*** Given entries

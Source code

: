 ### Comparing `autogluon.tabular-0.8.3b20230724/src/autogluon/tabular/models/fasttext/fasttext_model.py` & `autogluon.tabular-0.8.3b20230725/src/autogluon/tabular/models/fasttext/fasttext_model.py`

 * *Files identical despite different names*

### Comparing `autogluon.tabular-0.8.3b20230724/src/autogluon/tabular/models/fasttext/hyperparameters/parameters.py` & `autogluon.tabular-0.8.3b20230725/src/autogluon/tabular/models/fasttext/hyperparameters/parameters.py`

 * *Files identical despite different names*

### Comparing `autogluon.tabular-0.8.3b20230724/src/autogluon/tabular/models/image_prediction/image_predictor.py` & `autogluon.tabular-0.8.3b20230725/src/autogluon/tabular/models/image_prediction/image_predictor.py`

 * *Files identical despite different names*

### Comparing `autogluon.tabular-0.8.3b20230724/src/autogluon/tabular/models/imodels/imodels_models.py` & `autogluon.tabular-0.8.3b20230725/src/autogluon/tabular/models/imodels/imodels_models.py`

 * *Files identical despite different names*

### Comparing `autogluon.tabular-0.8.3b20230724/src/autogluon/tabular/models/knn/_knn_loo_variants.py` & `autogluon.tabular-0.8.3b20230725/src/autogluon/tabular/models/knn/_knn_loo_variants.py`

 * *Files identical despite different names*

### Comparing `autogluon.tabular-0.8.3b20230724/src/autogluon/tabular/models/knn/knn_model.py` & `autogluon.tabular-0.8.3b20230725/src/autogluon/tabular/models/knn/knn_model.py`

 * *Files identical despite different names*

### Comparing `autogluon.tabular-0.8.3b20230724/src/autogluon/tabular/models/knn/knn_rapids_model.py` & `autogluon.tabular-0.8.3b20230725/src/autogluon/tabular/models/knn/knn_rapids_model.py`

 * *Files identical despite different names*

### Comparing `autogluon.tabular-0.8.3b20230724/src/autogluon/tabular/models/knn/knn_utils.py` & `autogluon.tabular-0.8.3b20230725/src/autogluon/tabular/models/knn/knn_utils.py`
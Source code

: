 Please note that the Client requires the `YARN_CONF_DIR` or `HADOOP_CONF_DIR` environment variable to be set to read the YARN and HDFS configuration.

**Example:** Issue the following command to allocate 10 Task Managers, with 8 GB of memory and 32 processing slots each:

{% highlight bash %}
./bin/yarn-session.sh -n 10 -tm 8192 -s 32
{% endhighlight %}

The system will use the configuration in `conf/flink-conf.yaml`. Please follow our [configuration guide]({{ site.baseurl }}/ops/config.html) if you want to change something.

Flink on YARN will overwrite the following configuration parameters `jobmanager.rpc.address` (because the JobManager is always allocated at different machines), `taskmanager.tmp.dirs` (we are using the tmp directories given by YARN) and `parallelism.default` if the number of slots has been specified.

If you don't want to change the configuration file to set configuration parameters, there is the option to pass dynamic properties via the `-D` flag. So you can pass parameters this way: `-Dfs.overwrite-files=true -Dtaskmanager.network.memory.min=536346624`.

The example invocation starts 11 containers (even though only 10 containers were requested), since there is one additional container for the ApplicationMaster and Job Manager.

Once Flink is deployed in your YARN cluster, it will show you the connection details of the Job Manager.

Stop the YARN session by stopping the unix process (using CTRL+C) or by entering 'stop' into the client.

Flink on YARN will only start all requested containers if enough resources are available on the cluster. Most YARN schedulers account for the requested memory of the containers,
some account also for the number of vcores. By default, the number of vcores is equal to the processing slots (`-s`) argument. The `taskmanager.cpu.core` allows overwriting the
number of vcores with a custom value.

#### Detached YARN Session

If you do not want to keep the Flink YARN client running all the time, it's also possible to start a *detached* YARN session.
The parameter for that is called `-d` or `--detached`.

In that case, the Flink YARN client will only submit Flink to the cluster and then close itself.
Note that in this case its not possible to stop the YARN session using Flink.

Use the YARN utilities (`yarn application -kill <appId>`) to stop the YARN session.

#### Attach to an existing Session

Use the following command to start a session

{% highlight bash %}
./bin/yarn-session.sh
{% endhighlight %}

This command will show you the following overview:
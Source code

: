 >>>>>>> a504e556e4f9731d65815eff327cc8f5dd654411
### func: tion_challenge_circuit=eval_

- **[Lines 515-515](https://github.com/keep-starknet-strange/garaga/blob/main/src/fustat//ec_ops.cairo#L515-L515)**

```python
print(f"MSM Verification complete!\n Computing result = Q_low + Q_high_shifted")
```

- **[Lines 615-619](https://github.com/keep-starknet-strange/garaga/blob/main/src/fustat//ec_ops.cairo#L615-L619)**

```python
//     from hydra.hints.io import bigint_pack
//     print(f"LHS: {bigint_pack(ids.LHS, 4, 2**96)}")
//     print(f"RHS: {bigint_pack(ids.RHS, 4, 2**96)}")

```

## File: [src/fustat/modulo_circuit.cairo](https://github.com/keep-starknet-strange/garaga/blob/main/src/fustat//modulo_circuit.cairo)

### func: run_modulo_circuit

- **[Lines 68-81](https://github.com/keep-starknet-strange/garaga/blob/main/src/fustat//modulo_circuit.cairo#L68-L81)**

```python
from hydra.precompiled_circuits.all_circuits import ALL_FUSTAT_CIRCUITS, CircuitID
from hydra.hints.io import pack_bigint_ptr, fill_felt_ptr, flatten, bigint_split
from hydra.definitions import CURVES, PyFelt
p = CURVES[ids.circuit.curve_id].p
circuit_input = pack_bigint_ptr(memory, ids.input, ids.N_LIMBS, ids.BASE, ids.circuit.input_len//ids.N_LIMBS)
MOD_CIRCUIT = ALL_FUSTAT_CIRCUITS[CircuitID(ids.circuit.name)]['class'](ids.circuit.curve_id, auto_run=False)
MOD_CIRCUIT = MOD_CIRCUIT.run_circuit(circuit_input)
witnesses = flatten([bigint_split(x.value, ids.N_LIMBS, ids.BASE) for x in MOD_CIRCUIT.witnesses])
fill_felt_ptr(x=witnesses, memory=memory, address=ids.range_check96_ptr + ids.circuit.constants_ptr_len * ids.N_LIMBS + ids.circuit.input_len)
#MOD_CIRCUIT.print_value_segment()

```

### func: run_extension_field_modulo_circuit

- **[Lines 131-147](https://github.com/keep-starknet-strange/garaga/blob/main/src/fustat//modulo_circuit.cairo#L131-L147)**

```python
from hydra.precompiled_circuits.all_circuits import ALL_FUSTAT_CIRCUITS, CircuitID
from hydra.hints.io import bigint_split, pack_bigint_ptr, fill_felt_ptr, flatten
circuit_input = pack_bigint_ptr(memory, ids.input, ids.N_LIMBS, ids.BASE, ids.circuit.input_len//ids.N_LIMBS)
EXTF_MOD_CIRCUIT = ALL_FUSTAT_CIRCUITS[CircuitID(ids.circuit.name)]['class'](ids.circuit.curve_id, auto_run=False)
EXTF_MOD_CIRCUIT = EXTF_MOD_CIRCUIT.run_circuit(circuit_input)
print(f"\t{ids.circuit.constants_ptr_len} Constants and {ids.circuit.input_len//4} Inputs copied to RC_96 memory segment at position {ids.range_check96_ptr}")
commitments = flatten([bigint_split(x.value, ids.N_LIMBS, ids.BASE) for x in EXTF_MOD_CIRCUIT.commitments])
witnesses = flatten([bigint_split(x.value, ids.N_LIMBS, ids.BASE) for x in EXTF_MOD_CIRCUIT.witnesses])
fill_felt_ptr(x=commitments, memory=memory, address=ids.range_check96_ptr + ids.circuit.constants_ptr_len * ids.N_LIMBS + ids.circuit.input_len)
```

******

Problem to work on — Set down exactly the lines of the data above, beginning with the line that has "-tm 8192 -s 32" and ending with the line that has "Flink on YARN will overwrite", and no others.

Worked solution —
./bin/yarn-session.sh -n 10 -tm 8192 -s 32
{% endhighlight %}

The system will use the configuration in `conf/flink-conf.yaml`. Please follow our [configuration guide]({{ site.baseurl }}/ops/config.html) if you want to change something.

Flink on YARN will overwrite the following configuration parameters `jobmanager.rpc.address` (because the JobManager is always allocated at different machines), `taskmanager.tmp.dirs` (we are using the tmp directories given by YARN) and `parallelism.default` if the number of slots has been specified.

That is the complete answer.